• The task: Every line from the first one in the listing down to the line with "- [@KMJENK17](https://github.com/KMJENK17)" should be restated word for word.

• Records:
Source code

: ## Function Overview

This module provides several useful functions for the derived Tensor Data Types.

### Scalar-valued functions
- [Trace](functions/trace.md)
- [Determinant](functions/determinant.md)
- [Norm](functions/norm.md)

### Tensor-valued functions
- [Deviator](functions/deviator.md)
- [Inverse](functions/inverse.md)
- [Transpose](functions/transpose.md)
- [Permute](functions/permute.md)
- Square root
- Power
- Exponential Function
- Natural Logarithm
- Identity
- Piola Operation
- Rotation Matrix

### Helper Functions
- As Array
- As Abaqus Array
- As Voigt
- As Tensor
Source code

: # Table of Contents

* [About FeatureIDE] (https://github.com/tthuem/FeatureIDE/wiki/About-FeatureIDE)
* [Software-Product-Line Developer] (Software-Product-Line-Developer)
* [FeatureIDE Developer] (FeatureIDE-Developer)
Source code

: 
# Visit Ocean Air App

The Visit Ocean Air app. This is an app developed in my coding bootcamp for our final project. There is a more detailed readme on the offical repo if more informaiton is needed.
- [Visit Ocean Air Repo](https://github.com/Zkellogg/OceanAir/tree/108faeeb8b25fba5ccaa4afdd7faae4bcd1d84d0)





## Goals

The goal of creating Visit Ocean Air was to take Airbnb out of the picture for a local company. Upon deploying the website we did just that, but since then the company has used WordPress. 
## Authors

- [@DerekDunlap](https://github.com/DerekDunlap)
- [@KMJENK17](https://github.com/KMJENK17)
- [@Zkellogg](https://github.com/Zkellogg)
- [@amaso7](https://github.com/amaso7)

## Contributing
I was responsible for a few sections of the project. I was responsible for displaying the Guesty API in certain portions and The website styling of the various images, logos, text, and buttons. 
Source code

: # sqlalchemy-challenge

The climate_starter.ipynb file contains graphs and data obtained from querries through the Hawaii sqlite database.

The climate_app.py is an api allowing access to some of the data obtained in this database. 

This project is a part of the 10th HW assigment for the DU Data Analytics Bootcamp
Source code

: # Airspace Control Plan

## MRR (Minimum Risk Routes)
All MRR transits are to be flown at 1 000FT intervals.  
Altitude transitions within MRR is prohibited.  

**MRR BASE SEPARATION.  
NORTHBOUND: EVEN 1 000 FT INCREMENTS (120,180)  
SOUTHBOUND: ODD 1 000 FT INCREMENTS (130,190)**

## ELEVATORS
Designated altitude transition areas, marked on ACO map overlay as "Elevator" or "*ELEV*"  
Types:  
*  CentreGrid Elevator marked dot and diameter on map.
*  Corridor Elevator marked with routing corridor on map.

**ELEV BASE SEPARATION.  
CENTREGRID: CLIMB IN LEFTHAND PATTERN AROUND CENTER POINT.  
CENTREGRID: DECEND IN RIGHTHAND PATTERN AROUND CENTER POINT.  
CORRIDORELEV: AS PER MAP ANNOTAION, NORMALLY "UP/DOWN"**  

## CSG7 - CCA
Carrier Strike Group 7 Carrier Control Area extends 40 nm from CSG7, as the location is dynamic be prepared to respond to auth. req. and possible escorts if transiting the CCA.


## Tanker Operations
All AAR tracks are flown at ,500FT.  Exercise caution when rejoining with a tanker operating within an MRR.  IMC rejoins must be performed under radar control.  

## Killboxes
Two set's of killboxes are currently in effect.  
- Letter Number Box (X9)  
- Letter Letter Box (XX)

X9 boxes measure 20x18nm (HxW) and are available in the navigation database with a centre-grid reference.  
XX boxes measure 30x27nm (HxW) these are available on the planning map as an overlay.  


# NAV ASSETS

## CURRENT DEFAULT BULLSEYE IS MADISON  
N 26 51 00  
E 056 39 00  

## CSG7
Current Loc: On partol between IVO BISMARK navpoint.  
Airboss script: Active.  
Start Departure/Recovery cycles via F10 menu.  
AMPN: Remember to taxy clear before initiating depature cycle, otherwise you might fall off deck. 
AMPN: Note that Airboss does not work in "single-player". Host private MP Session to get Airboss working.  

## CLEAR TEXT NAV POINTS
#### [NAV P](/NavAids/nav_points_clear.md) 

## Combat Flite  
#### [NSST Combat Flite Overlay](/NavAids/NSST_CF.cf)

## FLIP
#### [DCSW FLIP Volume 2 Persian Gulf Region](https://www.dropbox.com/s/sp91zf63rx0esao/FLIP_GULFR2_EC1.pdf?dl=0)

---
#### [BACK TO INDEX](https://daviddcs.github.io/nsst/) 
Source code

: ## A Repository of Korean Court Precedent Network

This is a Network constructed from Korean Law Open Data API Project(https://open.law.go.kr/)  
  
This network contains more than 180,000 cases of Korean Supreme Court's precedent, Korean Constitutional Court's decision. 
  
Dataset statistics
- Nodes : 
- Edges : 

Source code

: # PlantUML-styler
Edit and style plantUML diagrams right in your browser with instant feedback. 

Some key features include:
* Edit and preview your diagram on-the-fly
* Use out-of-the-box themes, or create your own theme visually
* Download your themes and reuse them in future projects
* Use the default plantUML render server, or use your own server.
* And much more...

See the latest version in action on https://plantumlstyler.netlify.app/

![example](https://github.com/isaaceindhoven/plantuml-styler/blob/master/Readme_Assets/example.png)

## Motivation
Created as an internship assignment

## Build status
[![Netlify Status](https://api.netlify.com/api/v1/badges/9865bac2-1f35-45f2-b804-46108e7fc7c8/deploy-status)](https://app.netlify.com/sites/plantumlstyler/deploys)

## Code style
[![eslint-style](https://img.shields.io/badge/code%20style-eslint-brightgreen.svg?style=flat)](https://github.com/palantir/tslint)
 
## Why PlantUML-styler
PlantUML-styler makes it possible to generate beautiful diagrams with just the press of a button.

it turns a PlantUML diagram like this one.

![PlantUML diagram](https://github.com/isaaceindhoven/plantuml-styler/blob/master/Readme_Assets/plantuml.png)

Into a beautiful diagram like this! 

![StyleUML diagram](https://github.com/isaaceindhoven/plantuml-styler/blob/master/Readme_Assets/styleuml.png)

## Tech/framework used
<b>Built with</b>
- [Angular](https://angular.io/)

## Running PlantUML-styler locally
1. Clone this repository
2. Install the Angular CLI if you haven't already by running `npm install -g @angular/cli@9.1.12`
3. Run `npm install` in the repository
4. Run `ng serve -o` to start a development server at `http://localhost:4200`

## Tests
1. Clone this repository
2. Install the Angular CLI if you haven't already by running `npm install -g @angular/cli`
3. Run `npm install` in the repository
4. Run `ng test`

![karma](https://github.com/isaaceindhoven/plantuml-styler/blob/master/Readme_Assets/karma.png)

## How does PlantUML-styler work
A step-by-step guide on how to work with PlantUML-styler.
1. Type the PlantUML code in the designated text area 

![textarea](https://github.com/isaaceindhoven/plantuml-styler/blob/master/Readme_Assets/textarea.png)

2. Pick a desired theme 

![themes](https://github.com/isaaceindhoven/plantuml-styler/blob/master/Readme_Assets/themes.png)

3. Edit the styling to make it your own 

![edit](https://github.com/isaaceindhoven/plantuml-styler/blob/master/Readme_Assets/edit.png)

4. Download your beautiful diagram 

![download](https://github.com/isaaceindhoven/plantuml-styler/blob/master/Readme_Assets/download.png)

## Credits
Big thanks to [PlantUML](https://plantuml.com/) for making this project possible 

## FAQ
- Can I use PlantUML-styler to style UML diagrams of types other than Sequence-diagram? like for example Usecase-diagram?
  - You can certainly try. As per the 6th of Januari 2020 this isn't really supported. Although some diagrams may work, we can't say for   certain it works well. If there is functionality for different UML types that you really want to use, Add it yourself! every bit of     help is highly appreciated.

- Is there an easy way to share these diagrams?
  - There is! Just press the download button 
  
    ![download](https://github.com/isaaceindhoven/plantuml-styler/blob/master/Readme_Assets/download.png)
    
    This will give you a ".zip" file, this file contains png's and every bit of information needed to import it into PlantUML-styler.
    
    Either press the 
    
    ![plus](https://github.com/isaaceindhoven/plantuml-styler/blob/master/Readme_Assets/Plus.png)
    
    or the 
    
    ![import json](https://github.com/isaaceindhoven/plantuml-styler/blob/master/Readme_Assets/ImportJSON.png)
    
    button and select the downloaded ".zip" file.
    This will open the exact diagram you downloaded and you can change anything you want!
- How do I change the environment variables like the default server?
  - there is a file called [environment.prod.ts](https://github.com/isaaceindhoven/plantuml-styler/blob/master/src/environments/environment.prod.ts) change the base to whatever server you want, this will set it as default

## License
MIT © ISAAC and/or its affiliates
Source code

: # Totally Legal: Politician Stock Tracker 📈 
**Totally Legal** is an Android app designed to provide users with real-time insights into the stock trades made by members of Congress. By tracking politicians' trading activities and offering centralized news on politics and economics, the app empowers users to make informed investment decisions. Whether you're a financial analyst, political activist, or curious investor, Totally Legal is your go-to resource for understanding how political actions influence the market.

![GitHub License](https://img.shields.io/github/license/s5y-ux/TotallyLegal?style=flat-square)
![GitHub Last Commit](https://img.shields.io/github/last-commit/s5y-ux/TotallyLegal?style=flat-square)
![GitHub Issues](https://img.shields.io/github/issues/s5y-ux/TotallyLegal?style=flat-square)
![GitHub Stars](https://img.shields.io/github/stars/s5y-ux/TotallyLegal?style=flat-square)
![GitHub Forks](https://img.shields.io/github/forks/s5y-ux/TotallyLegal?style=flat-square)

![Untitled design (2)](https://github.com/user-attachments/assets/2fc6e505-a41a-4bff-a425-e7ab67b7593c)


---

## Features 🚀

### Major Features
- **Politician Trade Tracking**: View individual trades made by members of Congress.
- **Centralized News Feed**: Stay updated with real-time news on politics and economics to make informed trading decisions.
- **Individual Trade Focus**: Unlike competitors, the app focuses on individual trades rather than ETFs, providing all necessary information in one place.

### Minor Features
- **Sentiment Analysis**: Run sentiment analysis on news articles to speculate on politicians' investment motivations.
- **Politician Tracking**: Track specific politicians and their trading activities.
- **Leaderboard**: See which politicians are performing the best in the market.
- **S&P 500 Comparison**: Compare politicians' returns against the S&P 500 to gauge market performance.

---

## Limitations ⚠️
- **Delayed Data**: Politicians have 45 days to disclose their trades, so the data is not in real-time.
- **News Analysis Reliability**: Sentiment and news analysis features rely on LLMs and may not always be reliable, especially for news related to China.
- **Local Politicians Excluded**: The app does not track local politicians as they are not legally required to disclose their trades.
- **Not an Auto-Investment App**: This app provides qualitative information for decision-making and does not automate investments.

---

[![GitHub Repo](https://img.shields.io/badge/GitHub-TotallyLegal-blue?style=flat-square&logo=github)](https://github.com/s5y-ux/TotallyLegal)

• Exercise response:
Source code

: ## Function Overview

This module provides several useful functions for the derived Tensor Data Types.

### Scalar-valued functions
- [Trace](functions/trace.md)
- [Determinant](functions/determinant.md)
- [Norm](functions/norm.md)

### Tensor-valued functions
- [Deviator](functions/deviator.md)
- [Inverse](functions/inverse.md)
- [Transpose](functions/transpose.md)
- [Permute](functions/permute.md)
- Square root
- Power
- Exponential Function
- Natural Logarithm
- Identity
- Piola Operation
- Rotation Matrix

### Helper Functions
- As Array
- As Abaqus Array
- As Voigt
- As Tensor
Source code

: # Table of Contents

* [About FeatureIDE] (https://github.com/tthuem/FeatureIDE/wiki/About-FeatureIDE)
* [Software-Product-Line Developer] (Software-Product-Line-Developer)
* [FeatureIDE Developer] (FeatureIDE-Developer)
Source code

: 
# Visit Ocean Air App

The Visit Ocean Air app. This is an app developed in my coding bootcamp for our final project. There is a more detailed readme on the offical repo if more informaiton is needed.
- [Visit Ocean Air Repo](https://github.com/Zkellogg/OceanAir/tree/108faeeb8b25fba5ccaa4afdd7faae4bcd1d84d0)





## Goals

The goal of creating Visit Ocean Air was to take Airbnb out of the picture for a local company. Upon deploying the website we did just that, but since then the company has used WordPress. 
## Authors

- [@DerekDunlap](https://github.com/DerekDunlap)
- [@KMJENK17](https://github.com/KMJENK17)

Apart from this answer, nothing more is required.